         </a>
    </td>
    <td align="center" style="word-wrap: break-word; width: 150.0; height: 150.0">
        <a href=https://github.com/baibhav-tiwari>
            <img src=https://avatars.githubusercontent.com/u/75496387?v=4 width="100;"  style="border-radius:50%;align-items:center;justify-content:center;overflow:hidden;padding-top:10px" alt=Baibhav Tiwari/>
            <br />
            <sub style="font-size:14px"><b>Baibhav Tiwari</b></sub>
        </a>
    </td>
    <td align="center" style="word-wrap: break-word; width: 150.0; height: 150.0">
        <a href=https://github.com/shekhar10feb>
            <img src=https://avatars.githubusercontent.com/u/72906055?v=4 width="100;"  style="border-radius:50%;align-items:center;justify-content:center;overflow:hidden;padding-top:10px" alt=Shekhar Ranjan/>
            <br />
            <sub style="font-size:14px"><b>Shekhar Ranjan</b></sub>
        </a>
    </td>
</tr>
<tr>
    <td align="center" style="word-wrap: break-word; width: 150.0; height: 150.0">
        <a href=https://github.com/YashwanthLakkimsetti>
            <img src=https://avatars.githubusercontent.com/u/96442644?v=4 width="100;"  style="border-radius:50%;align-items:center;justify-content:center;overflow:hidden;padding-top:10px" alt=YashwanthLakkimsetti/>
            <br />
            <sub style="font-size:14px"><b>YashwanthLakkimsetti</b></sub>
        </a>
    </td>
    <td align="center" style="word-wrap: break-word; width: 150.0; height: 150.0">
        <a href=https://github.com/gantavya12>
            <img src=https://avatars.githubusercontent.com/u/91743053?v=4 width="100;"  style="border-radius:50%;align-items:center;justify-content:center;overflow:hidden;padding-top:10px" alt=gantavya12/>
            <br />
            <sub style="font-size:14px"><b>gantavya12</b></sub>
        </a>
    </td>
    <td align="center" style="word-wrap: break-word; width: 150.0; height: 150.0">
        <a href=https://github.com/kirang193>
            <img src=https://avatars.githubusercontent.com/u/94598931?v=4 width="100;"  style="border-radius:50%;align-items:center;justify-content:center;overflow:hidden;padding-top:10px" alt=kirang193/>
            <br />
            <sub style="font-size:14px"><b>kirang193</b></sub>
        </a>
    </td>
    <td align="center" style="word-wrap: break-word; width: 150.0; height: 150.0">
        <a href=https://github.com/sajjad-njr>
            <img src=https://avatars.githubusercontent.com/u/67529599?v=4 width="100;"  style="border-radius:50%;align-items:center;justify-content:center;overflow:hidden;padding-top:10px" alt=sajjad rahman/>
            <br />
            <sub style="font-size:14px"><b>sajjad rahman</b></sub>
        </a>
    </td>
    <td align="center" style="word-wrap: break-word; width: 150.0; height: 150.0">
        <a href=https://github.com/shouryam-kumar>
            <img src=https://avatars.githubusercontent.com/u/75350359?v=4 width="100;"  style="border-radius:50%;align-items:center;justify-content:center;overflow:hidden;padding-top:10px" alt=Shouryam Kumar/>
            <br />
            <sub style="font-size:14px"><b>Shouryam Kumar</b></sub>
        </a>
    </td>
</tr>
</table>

--------

Problem details — Say how many lines of the data hold the string "href". Reply with the number alone.

Your solution — 7